The clean fuel product may be separated into an overhead fraction, a middle fraction, and a bottoms by a separation device (e.g., one or more of a distillation column, a gas-liquid separator, a splitter, a fractionation column, a membrane, or an absorbent). The description of the separated portion of the clean fuel product as an overhead fraction, a middle fraction and a bottoms fraction is not intended to exclude separation processes other than fractionation in a distillation column. The overhead fraction may comprise from about 0wt% to about 20 wt% clean fuel product. The middle distillate may comprise from about 20 wt% to about 70 wt% clean fuel product. The bottoms may comprise from about 20 wt.% to about 70 wt.% clean fuel product.
In certain aspects, at least a portion of the overhead fraction includes unused process gas, and may be recycled after removal of undesired impurities including H 2 S and NH 3. The vapor portion of the overhead fraction may be directed through one or more amine towers that receive lean amine and carry away rich amine. The upgraded vapor product may be recycled as part of the process gas. In addition, molecular hydrogen may be added to the recycle section to maintain the hydrogen level entering the clean fuel unit, which is necessary for hydrotreating steam cracked tar.
Primary fractionator
As described above, the tar light product stream is separated in a primary fractionator. Returning to fig. 1, the tar light product stream via line 139 comprises liquid and vapor phase products and is directed to a separation stage, such as a primary fractionator 141 and a quench tower 147, for separation into a plurality of hydrocarbon product streams. The hydrocarbon product stream may include one or more of the following: (i) a heavy hydrocarbon recycle stream, which is passed to line 143, comprising about 90 wt% or more SCT, based on the weight of bottoms (heavy hydrocarbon recycle stream), which has a boiling point of about 290 ℃ or more and contains molecules having a molecular weight of about 212g/mol or more and mixtures thereof, (ii) steam cracked gas oil ("SCGO"), which is passed via line 145, which SCGO comprises about 90 wt% or more of C10-C17 materials, based on the weight of SCGO, and has a T90 boiling point of about 200 ℃ to about 290 ℃, (iii) a naphtha fraction (also known as pyrolysis gasoline (Pygas)) stream, which is passed via line 149 and contains C5-C10 hydrocarbons, also known as steam cracked naphtha, and (iv) a process gas stream, which is passed via line 151.
Suitable primary fractionators and related equipment are described in U.S. patent No. 8,083,931 and U.S. publication No. 2016/0376811, which are incorporated herein by reference. Additional stages for heat removal (e.g., one or more transfer line heat exchangers) and tar removal (e.g., tar drum) may be located in or upstream of the primary fractionator, if desired.

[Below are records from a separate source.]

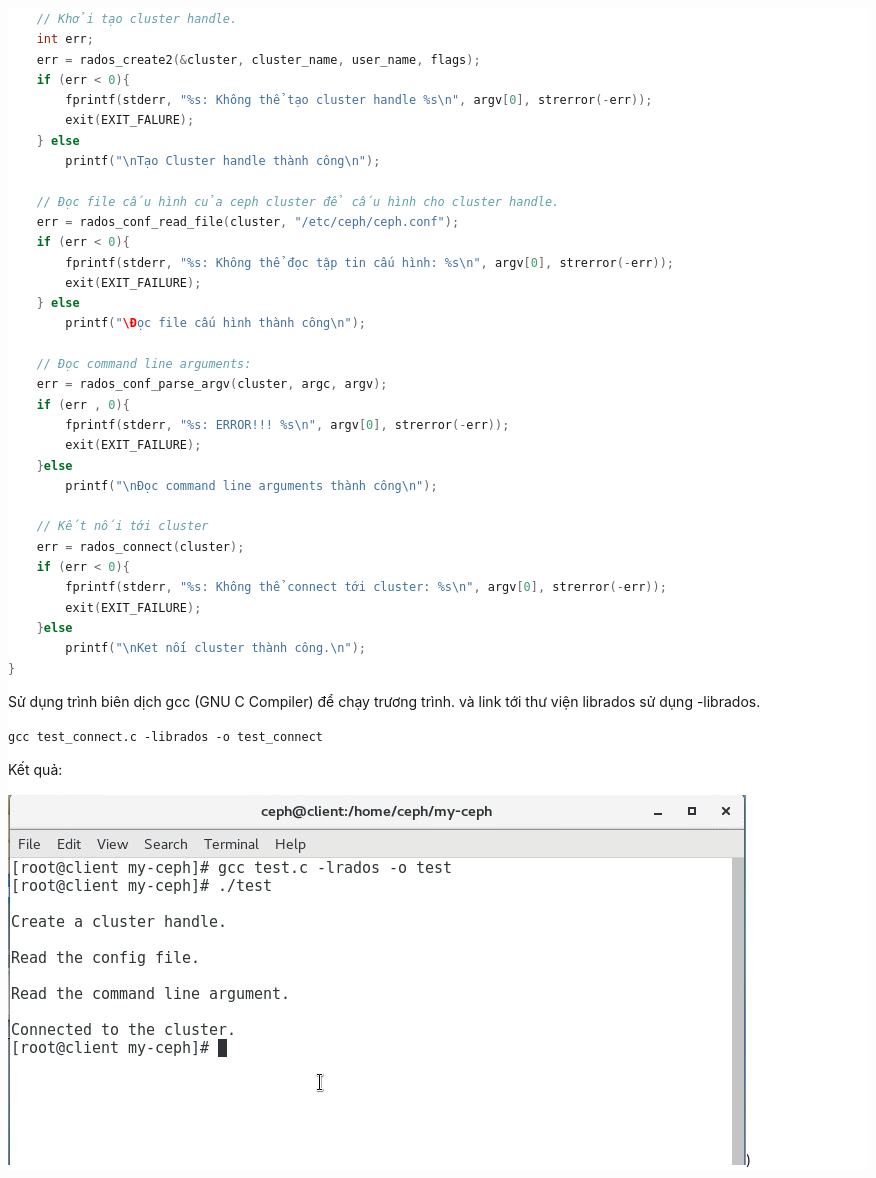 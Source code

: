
 ```c
    // Khởi tạo cluster handle.
    int err;
    err = rados_create2(&cluster, cluster_name, user_name, flags);
    if (err < 0){
        fprintf(stderr, "%s: Không thể tạo cluster handle %s\n", argv[0], strerror(-err));
        exit(EXIT_FALURE);
    } else 
        printf("\nTạo Cluster handle thành công\n");
    
    // Đọc file cấu hình của ceph cluster để cấu hình cho cluster handle.
    err = rados_conf_read_file(cluster, "/etc/ceph/ceph.conf");
    if (err < 0){
        fprintf(stderr, "%s: Không thể đọc tập tin cấu hình: %s\n", argv[0], strerror(-err));
        exit(EXIT_FAILURE);
    } else
        printf("\Đọc file cấu hình thành công\n");
    
    // Đọc command line arguments:
    err = rados_conf_parse_argv(cluster, argc, argv);
    if (err , 0){
        fprintf(stderr, "%s: ERROR!!! %s\n", argv[0], strerror(-err));
        exit(EXIT_FAILURE);
    }else
        printf("\nĐọc command line arguments thành công\n");
    
    // Kết nối tới cluster
    err = rados_connect(cluster);
    if (err < 0){
        fprintf(stderr, "%s: Không thể connect tới cluster: %s\n", argv[0], strerror(-err));
        exit(EXIT_FAILURE);
    }else
        printf("\nKet nối cluster thành công.\n");
}
```

Sử dụng trình biên dịch gcc (GNU C Compiler) để chạy trương trình. và link tới thư viện librados sử dụng -librados.

```
gcc test_connect.c -librados -o test_connect
```

Kết quả:

![](./Image/w6-connect-result.png))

The tar light product stream via line 139 is introduced to primary fractionator 141 in a manner that reduces contact with vapors in the fractionator. If the tar light product stream is simply sprayed into the vapor space, the tar light product stream will tend to warm up due to mixing with the large amounts of hot vapor present, and will also absorb light components from the vapor, which may be undesirable. Instead, the tar light product stream may be introduced near or preferably just below the liquid-gas interface in the bottom of the primary fractionator. Introducing a tar light product stream below the gas-liquid interface ensures that the stream is cooled to the desired temperature and reduces the absorption of light components. An optional baffle placed above the gas-liquid interface can reduce contact of the tar light product stream with hot vapors.

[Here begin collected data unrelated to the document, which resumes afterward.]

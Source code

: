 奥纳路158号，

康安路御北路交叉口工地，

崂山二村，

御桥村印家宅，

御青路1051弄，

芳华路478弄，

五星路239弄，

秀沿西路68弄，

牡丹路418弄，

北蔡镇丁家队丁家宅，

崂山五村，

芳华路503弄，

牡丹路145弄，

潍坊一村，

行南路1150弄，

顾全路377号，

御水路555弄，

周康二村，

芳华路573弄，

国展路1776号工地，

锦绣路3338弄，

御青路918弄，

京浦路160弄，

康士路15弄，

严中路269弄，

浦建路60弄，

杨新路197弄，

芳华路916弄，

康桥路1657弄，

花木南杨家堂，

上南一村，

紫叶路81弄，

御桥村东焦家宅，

The liquid portion of the primary fractionator is comprised of heavy hydrocarbons and tars, which may be released from the bottom of the primary fractionator as a heavy hydrocarbon recycle stream via line 143. The viscosity of the heavy hydrocarbon recycle stream withdrawn from the bottom of the primary fractionator may be controlled by adding a light blend that may be added directly to the bottom of the primary fractionator and provide cooling of the heavy hydrocarbon recycle stream. Or the light blend may be added downstream of the primary fractionator as part of the heavy hydrocarbon recycle stream. Such light blends may include steam cracked gas oil, distillate quench oil, and catalytic cycle oil, and are characterized by a viscosity of about 1,000 centistokes (cSt) or less, for example about 500cSt or less, or about 100cSt or less, at a temperature of 93 ℃. The heavy hydrocarbon recycle stream may be recycled and combined with the steam cracking effluent (e.g., the heavy hydrocarbon recycle stream is recycled to line 125) prior to the steam cracking effluent entering the tar knock-out drum. The heavy hydrocarbon recycle stream may also be recycled to be combined with the tar light product stream. In either way, the heavy hydrocarbon recycle stream may provide liquid cooling in the separation occurring in the tar knock-out drum or primary fractionator.

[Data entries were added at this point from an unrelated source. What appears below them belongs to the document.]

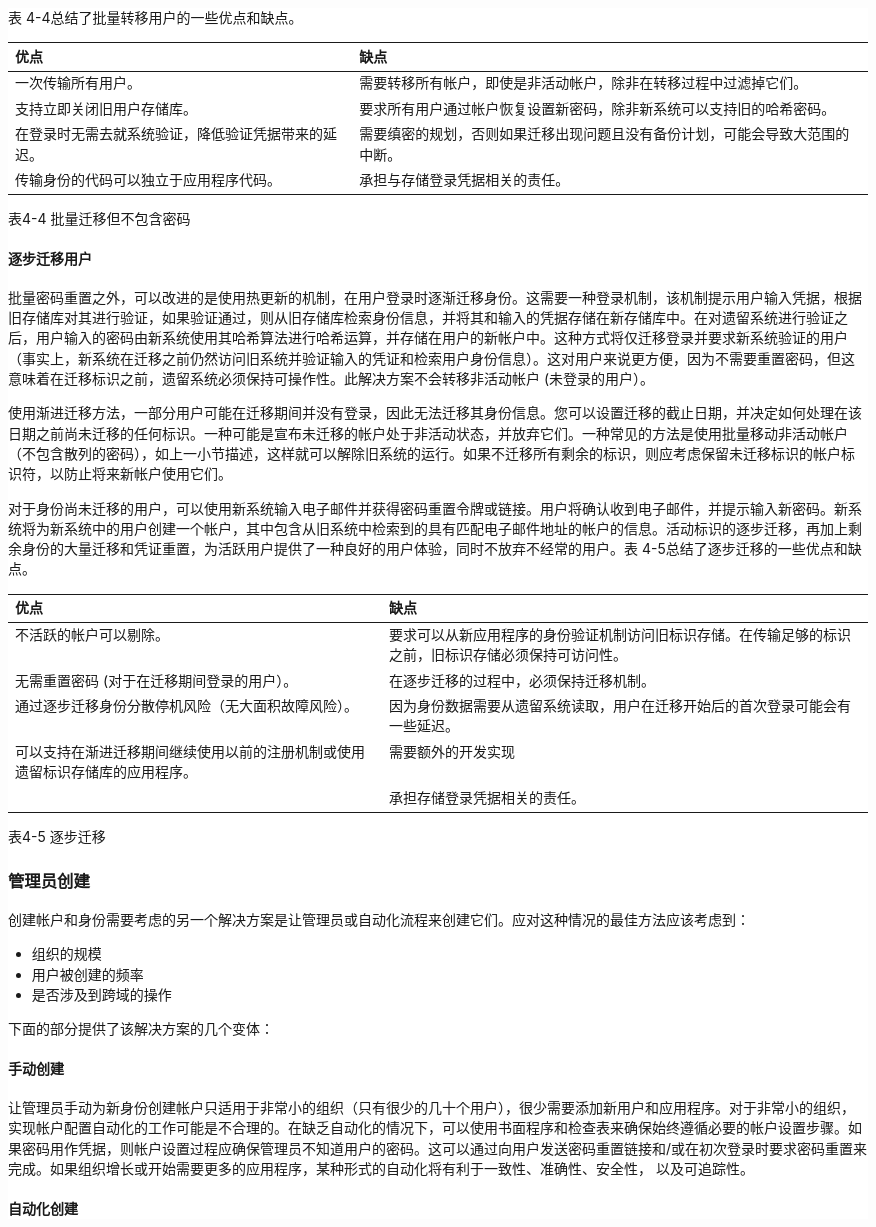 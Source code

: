 表 4-4总结了批量转移用户的一些优点和缺点。

| 优点 | 缺点 |
| :--- | :--- |
| 一次传输所有用户。 | 需要转移所有帐户，即使是非活动帐户，除非在转移过程中过滤掉它们。 |
| 支持立即关闭旧用户存储库。 | 要求所有用户通过帐户恢复设置新密码，除非新系统可以支持旧的哈希密码。 |
| 在登录时无需去就系统验证，降低验证凭据带来的延迟。 | 需要缜密的规划，否则如果迁移出现问题且没有备份计划，可能会导致大范围的中断。 |
| 传输身份的代码可以独立于应用程序代码。 | 承担与存储登录凭据相关的责任。 |

 表4-4 批量迁移但不包含密码

#### 逐步迁移用户

批量密码重置之外，可以改进的是使用热更新的机制，在用户登录时逐渐迁移身份。这需要一种登录机制，该机制提示用户输入凭据，根据旧存储库对其进行验证，如果验证通过，则从旧存储库检索身份信息，并将其和输入的凭据存储在新存储库中。在对遗留系统进行验证之后，用户输入的密码由新系统使用其哈希算法进行哈希运算，并存储在用户的新帐户中。这种方式将仅迁移登录并要求新系统验证的用户（事实上，新系统在迁移之前仍然访问旧系统并验证输入的凭证和检索用户身份信息）。这对用户来说更方便，因为不需要重置密码，但这意味着在迁移标识之前，遗留系统必须保持可操作性。此解决方案不会转移非活动帐户 \(未登录的用户）。

使用渐进迁移方法，一部分用户可能在迁移期间并没有登录，因此无法迁移其身份信息。您可以设置迁移的截止日期，并决定如何处理在该日期之前尚未迁移的任何标识。一种可能是宣布未迁移的帐户处于非活动状态，并放弃它们。一种常见的方法是使用批量移动非活动帐户（不包含散列的密码），如上一小节描述，这样就可以解除旧系统的运行。如果不迁移所有剩余的标识，则应考虑保留未迁移标识的帐户标识符，以防止将来新帐户使用它们。

对于身份尚未迁移的用户，可以使用新系统输入电子邮件并获得密码重置令牌或链接。用户将确认收到电子邮件，并提示输入新密码。新系统将为新系统中的用户创建一个帐户，其中包含从旧系统中检索到的具有匹配电子邮件地址的帐户的信息。活动标识的逐步迁移，再加上剩余身份的大量迁移和凭证重置，为活跃用户提供了一种良好的用户体验，同时不放弃不经常的用户。表 4-5总结了逐步迁移的一些优点和缺点。

| 优点 | 缺点 |
| :--- | :--- |
| 不活跃的帐户可以剔除。 | 要求可以从新应用程序的身份验证机制访问旧标识存储。在传输足够的标识之前，旧标识存储必须保持可访问性。 |
| 无需重置密码 \(对于在迁移期间登录的用户）。 | 在逐步迁移的过程中，必须保持迁移机制。 |
| 通过逐步迁移身份分散停机风险（无大面积故障风险）。 | 因为身份数据需要从遗留系统读取，用户在迁移开始后的首次登录可能会有一些延迟。 |
| 可以支持在渐进迁移期间继续使用以前的注册机制或使用遗留标识存储库的应用程序。 | 需要额外的开发实现 |
|  | 承担存储登录凭据相关的责任。 |

 表4-5 逐步迁移

### 管理员创建

创建帐户和身份需要考虑的另一个解决方案是让管理员或自动化流程来创建它们。应对这种情况的最佳方法应该考虑到：

* 组织的规模
* 用户被创建的频率
* 是否涉及到跨域的操作

下面的部分提供了该解决方案的几个变体：

#### 手动创建

让管理员手动为新身份创建帐户只适用于非常小的组织（只有很少的几十个用户），很少需要添加新用户和应用程序。对于非常小的组织，实现帐户配置自动化的工作可能是不合理的。在缺乏自动化的情况下，可以使用书面程序和检查表来确保始终遵循必要的帐户设置步骤。如果密码用作凭据，则帐户设置过程应确保管理员不知道用户的密码。这可以通过向用户发送密码重置链接和/或在初次登录时要求密码重置来完成。如果组织增长或开始需要更多的应用程序，某种形式的自动化将有利于一致性、准确性、安全性， 以及可追踪性。

#### 自动化创建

The steam cracked gas oil may be condensed from the gas phase in primary fractionator 141. The remaining vapor constitutes the vapor phase effluent.
The vapor phase effluent may pass through the top of the primary fractionator into a quench tower (e.g., quench tower 147) in which the vapor is rapidly cooled (quenched) as it passes through water (vapor or liquid). The water may be obtained from a variety of sources, such as recycled refinery water, recycled process water, clarified fresh water, purified process water, sour water stripper bottoms, overhead condensate, boiler feed water, or from other sources or combinations of sources. Water is typically recycled from downstream oil-water separators, sour water separators and pyrolysis gasoline strippers. The quench tower condenses at least a portion of the pyrolysis gasoline present in the vapor phase effluent. The condensed pyrolysis gasoline and the heated quench water are withdrawn as naphtha fraction from a location near the bottom of the quench tower.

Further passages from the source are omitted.